- [Required work] Transcribe all records exactly; omit pictures.

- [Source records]
════

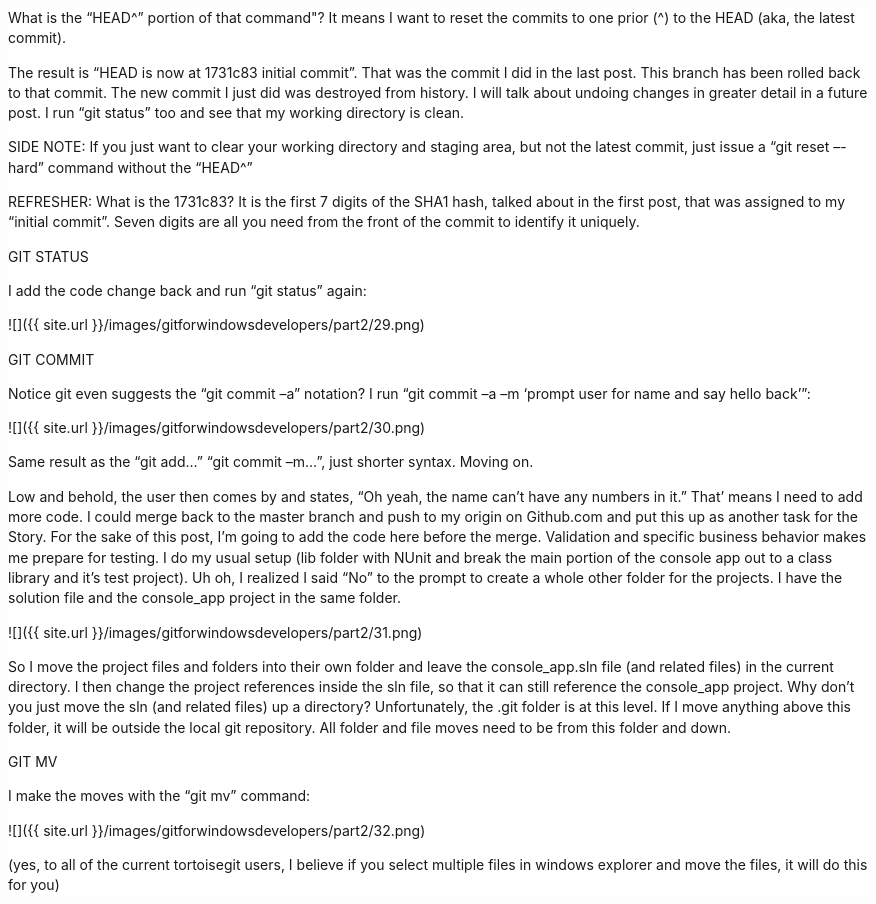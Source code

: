 What is the “HEAD^” portion of that command"?  It means I want to reset the commits to one prior (^) to the HEAD (aka, the latest commit).

The result is “HEAD is now at 1731c83 initial commit”.  That was the commit I did in the last post.  This branch has been rolled back to that commit.  The new commit I just did was destroyed from history. I will talk about undoing changes in greater detail in a future post.   I run “git status” too and see that my working directory is clean.

SIDE NOTE: If you just want to clear your working directory and staging area, but not the latest commit, just issue a “git reset –-hard” command without the “HEAD^”

REFRESHER: What is the 1731c83?  It is the first 7 digits of the SHA1 hash, talked about in the first post, that was assigned to my “initial commit”.  Seven digits are all you need from the front of the commit to identify it uniquely.

GIT STATUS

I add the code change back and run “git status” again:

![]({{ site.url }}/images/gitforwindowsdevelopers/part2/29.png)

GIT COMMIT

Notice git even suggests the “git commit –a” notation?  I run “git commit –a –m ‘prompt user for name and say hello back’”:

![]({{ site.url }}/images/gitforwindowsdevelopers/part2/30.png)

Same result as the “git add…” “git commit –m…”, just shorter syntax.  Moving on.

Low and behold, the user then comes by and states, “Oh yeah, the name can’t have any numbers in it.”  That’ means I need to add more code.  I could merge back to the master branch and push to my origin on Github.com and put this up as another task for the Story.  For the sake of this post, I’m going to add the code here before the merge.  Validation and specific business behavior makes me prepare for testing.  I do my usual setup (lib folder with NUnit and break the main portion of the console app out to a class library and it’s test project).  Uh oh, I realized I said “No” to the prompt to create a whole other folder for the projects.  I have the solution file and the console_app project in the same folder.

![]({{ site.url }}/images/gitforwindowsdevelopers/part2/31.png)

So I move the project files and folders into their own folder and leave the console_app.sln file (and related files) in the current directory.  I then change the project references inside the sln file, so that it can still reference the console_app project.  Why don’t you just move the sln (and related files) up a directory?  Unfortunately, the .git folder is at this level.  If I move anything above this folder, it will be outside the local git repository.  All folder and file moves need to be from this folder and down.

GIT MV

I make the moves with the “git mv” command:

![]({{ site.url }}/images/gitforwindowsdevelopers/part2/32.png)

(yes, to all of the current tortoisegit users, I believe if you select multiple files in windows explorer and move the files, it will do this for you)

════

- [Answer to this task]
Source code

: What is the “HEAD^” portion of that command"?  It means I want to reset the commits to one prior (^) to the HEAD (aka, the latest commit).

The result is “HEAD is now at 1731c83 initial commit”.  That was the commit I did in the last post.  This branch has been rolled back to that commit.  The new commit I just did was destroyed from history. I will talk about undoing changes in greater detail in a future post.   I run “git status” too and see that my working directory is clean.

SIDE NOTE: If you just want to clear your working directory and staging area, but not the latest commit, just issue a “git reset –-hard” command without the “HEAD^”

REFRESHER: What is the 1731c83?  It is the first 7 digits of the SHA1 hash, talked about in the first post, that was assigned to my “initial commit”.  Seven digits are all you need from the front of the commit to identify it uniquely.

GIT STATUS

I add the code change back and run “git status” again:

![]({{ site.url }}/images/gitforwindowsdevelopers/part2/29.png)

GIT COMMIT

Notice git even suggests the “git commit –a” notation?  I run “git commit –a –m ‘prompt user for name and say hello back’”:

![]({{ site.url }}/images/gitforwindowsdevelopers/part2/30.png)

Same result as the “git add…” “git commit –m…”, just shorter syntax.  Moving on.

Low and behold, the user then comes by and states, “Oh yeah, the name can’t have any numbers in it.”  That’ means I need to add more code.  I could merge back to the master branch and push to my origin on Github.com and put this up as another task for the Story.  For the sake of this post, I’m going to add the code here before the merge.  Validation and specific business behavior makes me prepare for testing.  I do my usual setup (lib folder with NUnit and break the main portion of the console app out to a class library and it’s test project).  Uh oh, I realized I said “No” to the prompt to create a whole other folder for the projects.  I have the solution file and the console_app project in the same folder.

![]({{ site.url }}/images/gitforwindowsdevelopers/part2/31.png)

So I move the project files and folders into their own folder and leave the console_app.sln file (and related files) in the current directory.  I then change the project references inside the sln file, so that it can still reference the console_app project.  Why don’t you just move the sln (and related files) up a directory?  Unfortunately, the .git folder is at this level.  If I move anything above this folder, it will be outside the local git repository.  All folder and file moves need to be from this folder and down.

GIT MV

I make the moves with the “git mv” command:

![]({{ site.url }}/images/gitforwindowsdevelopers/part2/32.png)

(yes, to all of the current tortoisegit users, I believe if you select multiple files in windows explorer and move the files, it will do this for you)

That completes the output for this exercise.